## [Work task]
Would you please copy every line from the records that contains the word "about"?

## [Data in this exercise]
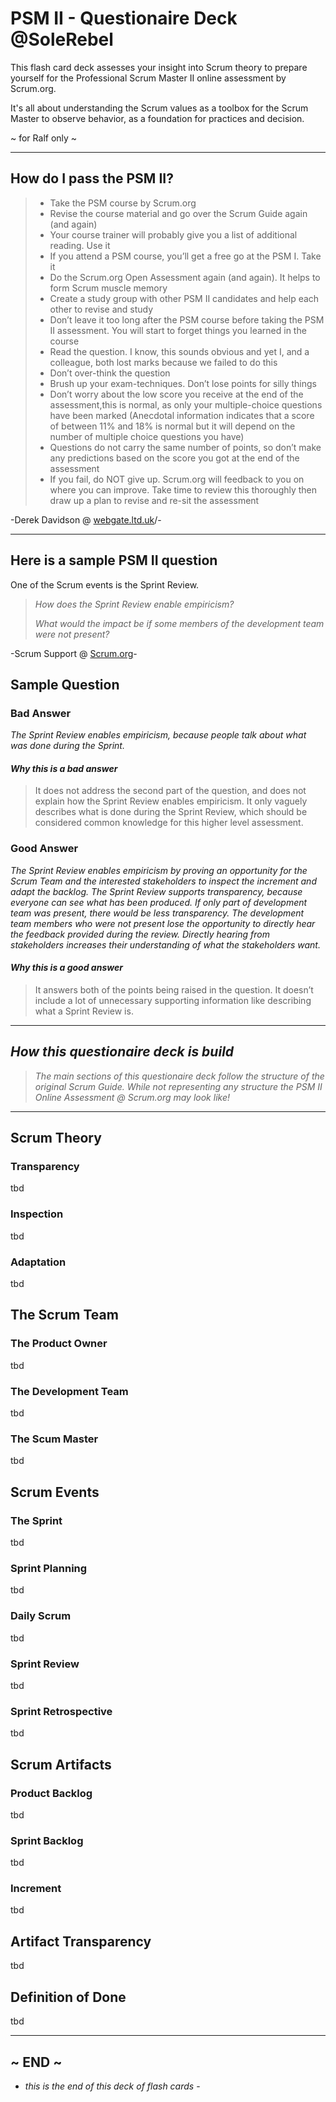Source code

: PSM II - Questionaire Deck @SoleRebel
=====================
This flash card deck assesses your insight into Scrum theory to prepare yourself for the Professional Scrum Master II online assessment by Scrum.org.

It's all about understanding the Scrum values as a toolbox for the Scrum Master to observe behavior, as a foundation for practices and decision.

~ for Ralf only ~

----

## How do I pass the PSM II?
> - Take the PSM course by Scrum.org
> - Revise the course material and go over the Scrum Guide again (and again)
> - Your course trainer will probably give you a list of additional reading. Use it
> - If you attend a PSM course, you’ll get a free go at the PSM I. Take it
> - Do the Scrum.org Open Assessment again (and again). It helps to form Scrum muscle memory
> - Create a study group with other PSM II candidates and help each other to revise and study
> - Don’t leave it too long after the PSM course before taking the PSM II assessment. You will start to forget things you learned in the course
> - Read the question. I know, this sounds obvious and yet I, and a colleague, both lost marks because we failed to do this
> - Don’t over-think the question
> - Brush up your exam-techniques. Don’t lose points for silly things
> - Don’t worry about the low score you receive at the end of the assessment,this is normal, as only your multiple-choice questions have been marked (Anecdotal information indicates that a score of between 11% and 18% is normal but it will depend on the number of multiple choice questions you have)
> - Questions do not carry the same number of points, so don’t make any predictions based on the score you got at the end of the assessment
> - If you fail, do NOT give up. Scrum.org will feedback to you on where you can improve. Take time to review this thoroughly then draw up a plan to revise and re-sit the assessment

-Derek Davidson @ [webgate.ltd.uk](http://webgate.ltd.uk/pass-professional-scrum-master-ii-psm-ii-assessment/)/-

----

## Here is a sample PSM II question
One of the Scrum events is the Sprint Review.
>*How does the Sprint Review enable empiricism?*
>
>*What would the impact be if some members of the development team were not present?*

-Scrum Support @ [Scrum.org](https://www.scrum.org/Forums/aft/1443)-

## Sample Question

### Bad Answer
*The Sprint Review enables empiricism, because people talk about what was done during the Sprint.*

#### *Why this is a bad answer*
>It does not address the second part of the question, and does not explain how the Sprint Review enables empiricism. It only vaguely describes what is done during the Sprint Review, which should be considered common knowledge for this higher level assessment. 

### Good Answer
*The Sprint Review enables empiricism by proving an opportunity for the Scrum Team and the interested stakeholders to inspect the increment and adapt the backlog. The Sprint Review supports transparency, because everyone can see what has been produced.*
*If only part of development team was present, there would be less transparency. The development team members who were not present lose the opportunity to directly hear the feedback provided during the review. Directly hearing from stakeholders increases their understanding of what the stakeholders want.*

#### *Why this is a good answer*
>It answers both of the points being raised in the question. It doesn’t include a lot of unnecessary supporting information like describing what a Sprint Review is.

----

## *How this questionaire deck is build*
>*The main sections of this questionaire deck follow the structure of the original Scrum Guide.*
>*While not representing any structure the PSM II Online Assessment @ Scrum.org may look like!*

----

## Scrum Theory

### Transparency
tbd

### Inspection
tbd

### Adaptation
tbd

## The Scrum Team

### The Product Owner
tbd

### The Development Team
tbd

### The Scum Master
tbd

## Scrum Events

### The Sprint
tbd

### Sprint Planning
tbd

### Daily Scrum
tbd

### Sprint Review
tbd

### Sprint Retrospective
tbd

## Scrum Artifacts

### Product Backlog
tbd

### Sprint Backlog
tbd

### Increment
tbd

## Artifact Transparency
tbd

## Definition of Done
tbd

----

## ~ END ~
- *this is the end of this deck of flash cards* -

## [Answer box]
It's all about understanding the Scrum values as a toolbox for the Scrum Master to observe behavior, as a foundation for practices and decision.
> - Don’t worry about the low score you receive at the end of the assessment,this is normal, as only your multiple-choice questions have been marked (Anecdotal information indicates that a score of between 11% and 18% is normal but it will depend on the number of multiple choice questions you have)
*The Sprint Review enables empiricism, because people talk about what was done during the Sprint.*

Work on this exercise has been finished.